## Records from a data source
"""

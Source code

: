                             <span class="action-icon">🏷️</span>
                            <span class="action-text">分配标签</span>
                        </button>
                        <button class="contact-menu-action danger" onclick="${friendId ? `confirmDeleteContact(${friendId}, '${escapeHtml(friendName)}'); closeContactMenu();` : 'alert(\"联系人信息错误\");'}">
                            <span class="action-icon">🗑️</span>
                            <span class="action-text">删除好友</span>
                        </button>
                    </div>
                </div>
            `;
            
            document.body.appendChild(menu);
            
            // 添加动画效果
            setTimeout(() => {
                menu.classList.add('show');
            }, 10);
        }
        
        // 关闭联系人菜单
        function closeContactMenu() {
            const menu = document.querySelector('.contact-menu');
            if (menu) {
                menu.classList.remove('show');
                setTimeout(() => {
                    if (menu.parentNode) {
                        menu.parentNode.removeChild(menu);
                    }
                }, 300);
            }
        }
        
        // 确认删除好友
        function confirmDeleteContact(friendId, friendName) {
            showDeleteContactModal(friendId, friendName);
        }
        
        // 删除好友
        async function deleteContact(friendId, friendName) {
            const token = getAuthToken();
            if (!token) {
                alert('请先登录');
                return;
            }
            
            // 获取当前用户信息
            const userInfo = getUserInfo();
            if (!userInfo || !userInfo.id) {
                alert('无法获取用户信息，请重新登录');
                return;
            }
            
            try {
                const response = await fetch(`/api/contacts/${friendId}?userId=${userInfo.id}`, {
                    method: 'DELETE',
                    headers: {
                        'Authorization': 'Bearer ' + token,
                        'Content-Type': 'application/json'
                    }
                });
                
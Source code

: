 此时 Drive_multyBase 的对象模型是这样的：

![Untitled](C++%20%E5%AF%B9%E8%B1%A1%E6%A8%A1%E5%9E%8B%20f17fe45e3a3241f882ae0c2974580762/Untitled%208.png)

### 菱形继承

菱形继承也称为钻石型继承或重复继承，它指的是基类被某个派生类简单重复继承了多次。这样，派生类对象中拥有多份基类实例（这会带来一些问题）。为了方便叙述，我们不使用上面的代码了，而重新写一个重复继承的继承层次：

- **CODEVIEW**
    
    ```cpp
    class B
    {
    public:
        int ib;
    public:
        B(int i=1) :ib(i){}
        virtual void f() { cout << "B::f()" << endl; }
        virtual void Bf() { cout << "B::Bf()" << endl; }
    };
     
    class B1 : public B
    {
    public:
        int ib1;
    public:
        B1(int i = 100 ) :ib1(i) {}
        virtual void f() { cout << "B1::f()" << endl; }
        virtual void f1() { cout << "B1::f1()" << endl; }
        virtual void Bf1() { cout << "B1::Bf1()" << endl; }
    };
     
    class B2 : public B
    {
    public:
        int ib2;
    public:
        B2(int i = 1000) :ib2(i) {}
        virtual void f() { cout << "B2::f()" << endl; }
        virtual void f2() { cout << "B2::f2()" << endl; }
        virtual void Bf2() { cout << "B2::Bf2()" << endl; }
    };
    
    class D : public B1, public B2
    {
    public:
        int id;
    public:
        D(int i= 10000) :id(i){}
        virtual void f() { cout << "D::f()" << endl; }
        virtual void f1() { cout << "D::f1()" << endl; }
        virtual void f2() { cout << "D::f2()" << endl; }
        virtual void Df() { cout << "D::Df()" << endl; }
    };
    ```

"""

## The task
Copy every record exactly.

## Answer space
Source code

:                             <span class="action-icon">🏷️</span>
                            <span class="action-text">分配标签</span>
                        </button>
                        <button class="contact-menu-action danger" onclick="${friendId ? `confirmDeleteContact(${friendId}, '${escapeHtml(friendName)}'); closeContactMenu();` : 'alert(\"联系人信息错误\");'}">
                            <span class="action-icon">🗑️</span>
                            <span class="action-text">删除好友</span>
                        </button>
                    </div>
                </div>
            `;
            
            document.body.appendChild(menu);
            
            // 添加动画效果
            setTimeout(() => {
                menu.classList.add('show');
            }, 10);
        }
        
        // 关闭联系人菜单
        function closeContactMenu() {
            const menu = document.querySelector('.contact-menu');
            if (menu) {
                menu.classList.remove('show');
                setTimeout(() => {
                    if (menu.parentNode) {
                        menu.parentNode.removeChild(menu);
                    }
                }, 300);
            }
        }
        
        // 确认删除好友
        function confirmDeleteContact(friendId, friendName) {
            showDeleteContactModal(friendId, friendName);
        }
        
        // 删除好友
        async function deleteContact(friendId, friendName) {
            const token = getAuthToken();
            if (!token) {
                alert('请先登录');
                return;
            }
            
            // 获取当前用户信息
            const userInfo = getUserInfo();
            if (!userInfo || !userInfo.id) {
                alert('无法获取用户信息，请重新登录');
                return;
            }
            
            try {
                const response = await fetch(`/api/contacts/${friendId}?userId=${userInfo.id}`, {
                    method: 'DELETE',
                    headers: {
                        'Authorization': 'Bearer ' + token,
                        'Content-Type': 'application/json'
                    }
                });
                
Source code

: 此时 Drive_multyBase 的对象模型是这样的：

![Untitled](C++%20%E5%AF%B9%E8%B1%A1%E6%A8%A1%E5%9E%8B%20f17fe45e3a3241f882ae0c2974580762/Untitled%208.png)

### 菱形继承

菱形继承也称为钻石型继承或重复继承，它指的是基类被某个派生类简单重复继承了多次。这样，派生类对象中拥有多份基类实例（这会带来一些问题）。为了方便叙述，我们不使用上面的代码了，而重新写一个重复继承的继承层次：

- **CODEVIEW**
    
    ```cpp
    class B
    {
    public:
        int ib;
    public:
        B(int i=1) :ib(i){}
        virtual void f() { cout << "B::f()" << endl; }
        virtual void Bf() { cout << "B::Bf()" << endl; }
    };
     
    class B1 : public B
    {
    public:
        int ib1;
    public:
        B1(int i = 100 ) :ib1(i) {}
        virtual void f() { cout << "B1::f()" << endl; }
        virtual void f1() { cout << "B1::f1()" << endl; }
        virtual void Bf1() { cout << "B1::Bf1()" << endl; }
    };
     
    class B2 : public B
    {
    public:
        int ib2;
    public:
        B2(int i = 1000) :ib2(i) {}
        virtual void f() { cout << "B2::f()" << endl; }
        virtual void f2() { cout << "B2::f2()" << endl; }
        virtual void Bf2() { cout << "B2::Bf2()" << endl; }
    };
    
    class D : public B1, public B2
    {
    public:
        int id;
    public:
        D(int i= 10000) :id(i){}
        virtual void f() { cout << "D::f()" << endl; }
        virtual void f1() { cout << "D::f1()" << endl; }
        virtual void f2() { cout << "D::f2()" << endl; }
        virtual void Df() { cout << "D::Df()" << endl; }
    };
    ```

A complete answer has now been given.